My question concerns strong convexity and the composition of functions. Let $f:\Omega \subseteq \mathbb{R}^n \rightarrow \mathbb{R}$ be a continuous differentiable function. Recall that $f$ is convex if its epigraph $\{ (\mathbf{x}, \mu) \in \Omega \times \mathbb{R} \colon \mu \geq f(\mathbf{x}) \}$ is a convex set. Furthermore, $f$ is strongly convex if it holds $$( \nabla_{\mathbf{x}} f - \nabla_{\mathbf{y}}f )^T (\mathbf{x} - \mathbf{y})\geq m \| \mathbf{x} - \mathbf{y} \|_2^2$$ for a constant $m > 0$. Note that strong convexity is a strictly stronger definition than convexity.
It is well-known that if $f$ is convex and $g$ is convex non-decreasing over an univariate domain, then the function $g \circ f$ is also convex. Does this property extends to strong convexity? Specifically, if $f$ is a strongly convex function as described above and $g$ is convex non-decreasing, is the function $g \circ f$ also strongly convex?
Progress I made on this question: It can be easily proven that $f$ is strong convex iff. the function $f(\boldsymbol{x}) - \frac{m}{2} \| \boldsymbol{x} \|_2^2$ is convex.
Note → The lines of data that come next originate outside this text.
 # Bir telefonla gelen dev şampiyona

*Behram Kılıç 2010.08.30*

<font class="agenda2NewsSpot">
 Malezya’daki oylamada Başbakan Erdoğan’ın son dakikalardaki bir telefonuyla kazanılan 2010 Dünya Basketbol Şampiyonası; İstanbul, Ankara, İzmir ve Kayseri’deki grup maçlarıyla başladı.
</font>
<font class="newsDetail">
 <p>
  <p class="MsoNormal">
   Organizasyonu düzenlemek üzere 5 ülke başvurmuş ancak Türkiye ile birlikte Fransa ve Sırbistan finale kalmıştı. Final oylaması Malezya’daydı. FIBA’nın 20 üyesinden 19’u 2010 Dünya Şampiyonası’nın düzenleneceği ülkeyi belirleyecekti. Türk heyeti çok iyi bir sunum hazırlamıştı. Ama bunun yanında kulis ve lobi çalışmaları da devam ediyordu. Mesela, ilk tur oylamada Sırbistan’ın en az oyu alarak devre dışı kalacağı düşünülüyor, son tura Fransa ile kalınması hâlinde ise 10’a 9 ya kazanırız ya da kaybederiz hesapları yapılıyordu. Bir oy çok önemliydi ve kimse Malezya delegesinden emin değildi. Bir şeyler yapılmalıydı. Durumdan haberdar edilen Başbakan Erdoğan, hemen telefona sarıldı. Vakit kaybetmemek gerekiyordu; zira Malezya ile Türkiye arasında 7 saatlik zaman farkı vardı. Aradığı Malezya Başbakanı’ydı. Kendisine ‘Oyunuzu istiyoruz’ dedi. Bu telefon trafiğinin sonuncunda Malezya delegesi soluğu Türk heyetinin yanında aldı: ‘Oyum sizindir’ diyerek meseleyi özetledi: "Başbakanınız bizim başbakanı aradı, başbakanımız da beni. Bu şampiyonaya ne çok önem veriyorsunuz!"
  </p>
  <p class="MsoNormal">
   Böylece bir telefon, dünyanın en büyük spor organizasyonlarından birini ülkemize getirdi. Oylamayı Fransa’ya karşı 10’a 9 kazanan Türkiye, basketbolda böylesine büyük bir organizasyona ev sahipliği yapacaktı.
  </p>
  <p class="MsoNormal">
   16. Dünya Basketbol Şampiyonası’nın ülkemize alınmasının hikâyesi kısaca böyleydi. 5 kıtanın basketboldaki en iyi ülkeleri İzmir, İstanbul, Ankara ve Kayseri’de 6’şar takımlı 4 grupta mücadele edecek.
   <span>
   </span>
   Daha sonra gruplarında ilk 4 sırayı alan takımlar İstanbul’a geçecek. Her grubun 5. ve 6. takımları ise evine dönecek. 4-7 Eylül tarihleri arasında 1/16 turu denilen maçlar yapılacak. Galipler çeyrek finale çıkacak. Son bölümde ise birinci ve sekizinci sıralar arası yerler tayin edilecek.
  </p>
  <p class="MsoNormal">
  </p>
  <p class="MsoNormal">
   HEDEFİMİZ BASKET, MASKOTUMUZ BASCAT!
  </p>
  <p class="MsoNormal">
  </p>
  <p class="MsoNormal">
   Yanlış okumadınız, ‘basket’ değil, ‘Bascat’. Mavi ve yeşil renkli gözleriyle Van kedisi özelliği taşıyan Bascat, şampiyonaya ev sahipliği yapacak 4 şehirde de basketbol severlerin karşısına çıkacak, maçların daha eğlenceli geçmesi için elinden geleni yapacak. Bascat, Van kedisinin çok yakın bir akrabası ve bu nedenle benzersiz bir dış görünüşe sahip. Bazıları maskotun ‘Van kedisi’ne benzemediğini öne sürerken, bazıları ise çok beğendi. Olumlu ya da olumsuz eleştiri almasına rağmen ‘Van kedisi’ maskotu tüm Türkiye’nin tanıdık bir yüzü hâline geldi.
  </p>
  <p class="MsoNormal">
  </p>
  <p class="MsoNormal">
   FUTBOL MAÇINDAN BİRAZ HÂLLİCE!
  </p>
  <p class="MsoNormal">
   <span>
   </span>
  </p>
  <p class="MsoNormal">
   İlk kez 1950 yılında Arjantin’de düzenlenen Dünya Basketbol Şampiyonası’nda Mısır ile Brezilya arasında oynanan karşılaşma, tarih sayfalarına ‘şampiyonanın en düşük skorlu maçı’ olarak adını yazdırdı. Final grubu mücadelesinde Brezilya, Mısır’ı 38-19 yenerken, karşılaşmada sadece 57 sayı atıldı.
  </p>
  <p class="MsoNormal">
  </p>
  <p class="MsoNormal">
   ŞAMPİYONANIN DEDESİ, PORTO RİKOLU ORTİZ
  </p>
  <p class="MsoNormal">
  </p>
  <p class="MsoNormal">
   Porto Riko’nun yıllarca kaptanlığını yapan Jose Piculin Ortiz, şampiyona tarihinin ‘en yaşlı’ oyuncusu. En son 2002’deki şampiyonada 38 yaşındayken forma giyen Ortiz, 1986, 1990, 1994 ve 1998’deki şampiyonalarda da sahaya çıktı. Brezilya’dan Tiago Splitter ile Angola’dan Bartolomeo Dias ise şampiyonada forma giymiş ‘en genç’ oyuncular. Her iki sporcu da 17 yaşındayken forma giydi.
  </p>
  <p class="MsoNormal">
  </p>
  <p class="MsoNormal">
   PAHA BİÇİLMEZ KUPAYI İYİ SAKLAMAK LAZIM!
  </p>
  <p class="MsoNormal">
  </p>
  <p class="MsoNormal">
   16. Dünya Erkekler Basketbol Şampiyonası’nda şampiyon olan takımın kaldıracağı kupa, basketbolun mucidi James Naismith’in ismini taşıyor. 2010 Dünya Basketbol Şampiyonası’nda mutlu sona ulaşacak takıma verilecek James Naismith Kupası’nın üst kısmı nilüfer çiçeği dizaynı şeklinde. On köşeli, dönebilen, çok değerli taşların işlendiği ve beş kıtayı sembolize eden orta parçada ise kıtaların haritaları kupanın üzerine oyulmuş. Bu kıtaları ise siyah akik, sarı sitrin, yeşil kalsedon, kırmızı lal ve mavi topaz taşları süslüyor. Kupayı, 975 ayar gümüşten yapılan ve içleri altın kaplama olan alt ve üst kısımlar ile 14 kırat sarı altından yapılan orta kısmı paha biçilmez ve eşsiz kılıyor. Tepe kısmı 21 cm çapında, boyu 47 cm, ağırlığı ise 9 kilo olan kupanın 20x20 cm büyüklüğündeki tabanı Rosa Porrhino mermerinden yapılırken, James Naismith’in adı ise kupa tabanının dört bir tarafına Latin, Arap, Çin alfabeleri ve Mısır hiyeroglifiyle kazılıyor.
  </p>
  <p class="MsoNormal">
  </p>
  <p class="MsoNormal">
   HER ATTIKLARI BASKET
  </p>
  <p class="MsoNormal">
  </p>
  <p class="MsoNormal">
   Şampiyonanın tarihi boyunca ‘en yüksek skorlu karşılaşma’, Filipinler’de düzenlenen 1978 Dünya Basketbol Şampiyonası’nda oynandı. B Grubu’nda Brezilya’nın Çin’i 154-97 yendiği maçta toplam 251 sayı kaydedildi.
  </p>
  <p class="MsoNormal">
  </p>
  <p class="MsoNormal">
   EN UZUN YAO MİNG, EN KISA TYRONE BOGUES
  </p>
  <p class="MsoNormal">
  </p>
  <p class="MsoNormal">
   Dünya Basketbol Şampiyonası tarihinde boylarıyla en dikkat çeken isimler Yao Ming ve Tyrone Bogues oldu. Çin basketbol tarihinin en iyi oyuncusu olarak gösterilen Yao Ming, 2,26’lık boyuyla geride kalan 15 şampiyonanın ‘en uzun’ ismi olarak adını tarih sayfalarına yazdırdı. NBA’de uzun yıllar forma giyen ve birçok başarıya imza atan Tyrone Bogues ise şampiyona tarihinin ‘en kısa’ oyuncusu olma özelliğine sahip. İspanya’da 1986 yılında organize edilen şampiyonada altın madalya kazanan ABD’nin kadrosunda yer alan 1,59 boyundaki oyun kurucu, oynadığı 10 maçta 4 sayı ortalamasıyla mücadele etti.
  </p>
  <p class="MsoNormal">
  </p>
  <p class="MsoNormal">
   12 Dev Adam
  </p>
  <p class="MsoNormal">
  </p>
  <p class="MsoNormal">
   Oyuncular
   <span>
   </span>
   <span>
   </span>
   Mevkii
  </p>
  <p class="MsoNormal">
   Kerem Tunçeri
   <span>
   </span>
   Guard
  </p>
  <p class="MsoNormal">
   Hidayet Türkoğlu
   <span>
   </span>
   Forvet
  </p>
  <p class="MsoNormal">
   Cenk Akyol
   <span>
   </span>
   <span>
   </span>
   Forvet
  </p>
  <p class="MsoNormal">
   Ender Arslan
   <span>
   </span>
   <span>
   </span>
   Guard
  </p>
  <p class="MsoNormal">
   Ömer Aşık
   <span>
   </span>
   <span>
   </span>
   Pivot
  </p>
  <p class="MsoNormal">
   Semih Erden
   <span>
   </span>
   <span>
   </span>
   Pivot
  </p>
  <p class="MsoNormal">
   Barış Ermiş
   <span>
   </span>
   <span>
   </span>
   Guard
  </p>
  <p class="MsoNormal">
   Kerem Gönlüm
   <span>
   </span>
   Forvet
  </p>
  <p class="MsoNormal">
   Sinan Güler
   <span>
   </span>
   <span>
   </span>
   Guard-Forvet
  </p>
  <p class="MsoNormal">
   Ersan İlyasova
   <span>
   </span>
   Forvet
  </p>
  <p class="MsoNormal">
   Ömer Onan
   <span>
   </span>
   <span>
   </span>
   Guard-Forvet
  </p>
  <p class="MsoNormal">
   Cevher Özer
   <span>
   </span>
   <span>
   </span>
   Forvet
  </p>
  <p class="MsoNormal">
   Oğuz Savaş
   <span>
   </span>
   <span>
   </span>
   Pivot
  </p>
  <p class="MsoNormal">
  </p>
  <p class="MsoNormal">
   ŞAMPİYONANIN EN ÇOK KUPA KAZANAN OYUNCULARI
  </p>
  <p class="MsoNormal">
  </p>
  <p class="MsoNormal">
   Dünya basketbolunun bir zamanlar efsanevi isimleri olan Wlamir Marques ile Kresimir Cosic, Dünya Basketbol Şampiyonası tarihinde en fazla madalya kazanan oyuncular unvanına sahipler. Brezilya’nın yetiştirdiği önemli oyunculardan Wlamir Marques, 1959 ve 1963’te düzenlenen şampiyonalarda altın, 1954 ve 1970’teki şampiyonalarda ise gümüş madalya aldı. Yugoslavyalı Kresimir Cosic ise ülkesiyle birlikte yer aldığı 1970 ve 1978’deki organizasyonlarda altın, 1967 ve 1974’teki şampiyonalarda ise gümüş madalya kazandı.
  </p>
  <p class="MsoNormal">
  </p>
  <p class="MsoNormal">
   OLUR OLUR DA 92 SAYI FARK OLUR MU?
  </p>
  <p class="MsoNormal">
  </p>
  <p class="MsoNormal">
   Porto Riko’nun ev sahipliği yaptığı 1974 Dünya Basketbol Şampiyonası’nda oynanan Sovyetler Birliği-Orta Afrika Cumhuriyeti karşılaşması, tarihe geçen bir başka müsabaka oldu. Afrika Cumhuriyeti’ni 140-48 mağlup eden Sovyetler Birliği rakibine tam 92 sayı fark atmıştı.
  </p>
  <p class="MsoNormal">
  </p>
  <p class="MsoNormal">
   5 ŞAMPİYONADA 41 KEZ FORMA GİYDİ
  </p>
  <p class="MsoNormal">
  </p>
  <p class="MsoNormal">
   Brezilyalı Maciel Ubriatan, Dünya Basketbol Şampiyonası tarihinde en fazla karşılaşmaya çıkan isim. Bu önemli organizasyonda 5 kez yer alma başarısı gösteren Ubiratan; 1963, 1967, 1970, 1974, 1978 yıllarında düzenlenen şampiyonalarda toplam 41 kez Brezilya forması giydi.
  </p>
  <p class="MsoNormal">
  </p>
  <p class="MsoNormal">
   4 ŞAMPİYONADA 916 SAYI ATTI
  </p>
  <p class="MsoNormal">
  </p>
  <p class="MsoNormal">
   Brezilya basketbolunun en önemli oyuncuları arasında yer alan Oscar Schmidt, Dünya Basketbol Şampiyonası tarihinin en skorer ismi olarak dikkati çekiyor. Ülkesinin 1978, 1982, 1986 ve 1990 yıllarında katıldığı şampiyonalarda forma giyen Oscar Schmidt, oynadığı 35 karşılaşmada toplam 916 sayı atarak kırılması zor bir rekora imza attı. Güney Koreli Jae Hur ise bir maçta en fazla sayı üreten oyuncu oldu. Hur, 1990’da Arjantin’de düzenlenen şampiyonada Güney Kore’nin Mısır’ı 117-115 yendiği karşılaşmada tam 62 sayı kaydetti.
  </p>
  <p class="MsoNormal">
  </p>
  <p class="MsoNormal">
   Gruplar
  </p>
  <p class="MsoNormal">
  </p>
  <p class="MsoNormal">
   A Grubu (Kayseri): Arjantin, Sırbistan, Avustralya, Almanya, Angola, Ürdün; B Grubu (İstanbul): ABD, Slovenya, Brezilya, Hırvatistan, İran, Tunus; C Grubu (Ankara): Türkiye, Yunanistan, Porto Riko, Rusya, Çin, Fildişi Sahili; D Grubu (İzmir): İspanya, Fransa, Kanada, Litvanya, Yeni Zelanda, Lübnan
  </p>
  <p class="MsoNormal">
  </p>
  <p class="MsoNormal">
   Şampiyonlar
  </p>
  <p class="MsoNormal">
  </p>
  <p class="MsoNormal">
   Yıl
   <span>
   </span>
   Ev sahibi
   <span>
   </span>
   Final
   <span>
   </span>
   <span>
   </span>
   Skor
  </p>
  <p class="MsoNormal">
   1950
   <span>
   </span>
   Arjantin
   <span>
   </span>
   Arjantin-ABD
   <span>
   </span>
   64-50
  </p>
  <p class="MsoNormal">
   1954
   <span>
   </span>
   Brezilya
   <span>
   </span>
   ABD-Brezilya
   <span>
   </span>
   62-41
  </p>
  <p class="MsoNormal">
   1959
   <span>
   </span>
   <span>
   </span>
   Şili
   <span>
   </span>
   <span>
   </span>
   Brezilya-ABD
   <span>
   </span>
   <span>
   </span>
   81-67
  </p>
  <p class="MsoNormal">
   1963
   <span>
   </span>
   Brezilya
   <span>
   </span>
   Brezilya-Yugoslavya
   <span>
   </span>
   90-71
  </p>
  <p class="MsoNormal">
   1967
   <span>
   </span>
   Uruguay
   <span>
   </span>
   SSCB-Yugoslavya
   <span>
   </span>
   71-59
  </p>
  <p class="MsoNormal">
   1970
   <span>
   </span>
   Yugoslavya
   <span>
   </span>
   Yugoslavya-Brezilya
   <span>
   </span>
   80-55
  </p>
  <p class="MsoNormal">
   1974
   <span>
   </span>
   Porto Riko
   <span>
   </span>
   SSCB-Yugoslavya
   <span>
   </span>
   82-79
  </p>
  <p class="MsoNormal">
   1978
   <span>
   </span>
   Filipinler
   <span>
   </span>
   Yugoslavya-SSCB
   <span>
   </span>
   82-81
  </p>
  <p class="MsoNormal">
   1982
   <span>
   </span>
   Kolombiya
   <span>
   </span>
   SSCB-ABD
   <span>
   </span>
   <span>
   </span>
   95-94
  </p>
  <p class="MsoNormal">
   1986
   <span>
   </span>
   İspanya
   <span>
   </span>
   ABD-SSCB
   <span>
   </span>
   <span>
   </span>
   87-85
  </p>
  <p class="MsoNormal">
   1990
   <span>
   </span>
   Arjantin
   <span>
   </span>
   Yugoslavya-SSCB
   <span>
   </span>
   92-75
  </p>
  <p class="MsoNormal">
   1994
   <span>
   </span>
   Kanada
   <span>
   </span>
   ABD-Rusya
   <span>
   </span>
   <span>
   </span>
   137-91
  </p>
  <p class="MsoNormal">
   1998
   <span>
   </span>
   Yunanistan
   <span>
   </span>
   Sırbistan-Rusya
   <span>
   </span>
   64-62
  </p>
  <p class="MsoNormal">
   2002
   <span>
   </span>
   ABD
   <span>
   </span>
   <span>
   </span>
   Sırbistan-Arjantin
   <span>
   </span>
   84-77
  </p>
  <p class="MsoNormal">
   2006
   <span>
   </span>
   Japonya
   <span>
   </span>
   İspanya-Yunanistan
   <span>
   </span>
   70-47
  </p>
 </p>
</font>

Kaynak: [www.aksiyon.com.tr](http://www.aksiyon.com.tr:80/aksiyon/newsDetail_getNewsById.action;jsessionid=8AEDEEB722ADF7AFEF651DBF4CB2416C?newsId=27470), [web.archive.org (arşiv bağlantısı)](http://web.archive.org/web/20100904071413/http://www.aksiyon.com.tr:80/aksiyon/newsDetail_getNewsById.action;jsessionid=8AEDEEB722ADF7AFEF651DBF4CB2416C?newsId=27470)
Hence, to answer this question it is sufficient to prove that $(g \circ f)(\boldsymbol{x}) - \frac{\beta}{2} \| \boldsymbol{x} \|_2^2$ is a convex function for some parameter $\beta > 0$, given that $f$ is strongly convex and $g$ is convex non-decreasing.
No; here is a counterexample:
Let $f=\|\cdot\|^2$ which is strongly convex. However, if we let $g$ be the zero function, then $g\circ f$ is also the zero function, which is convex, but not strongly convex.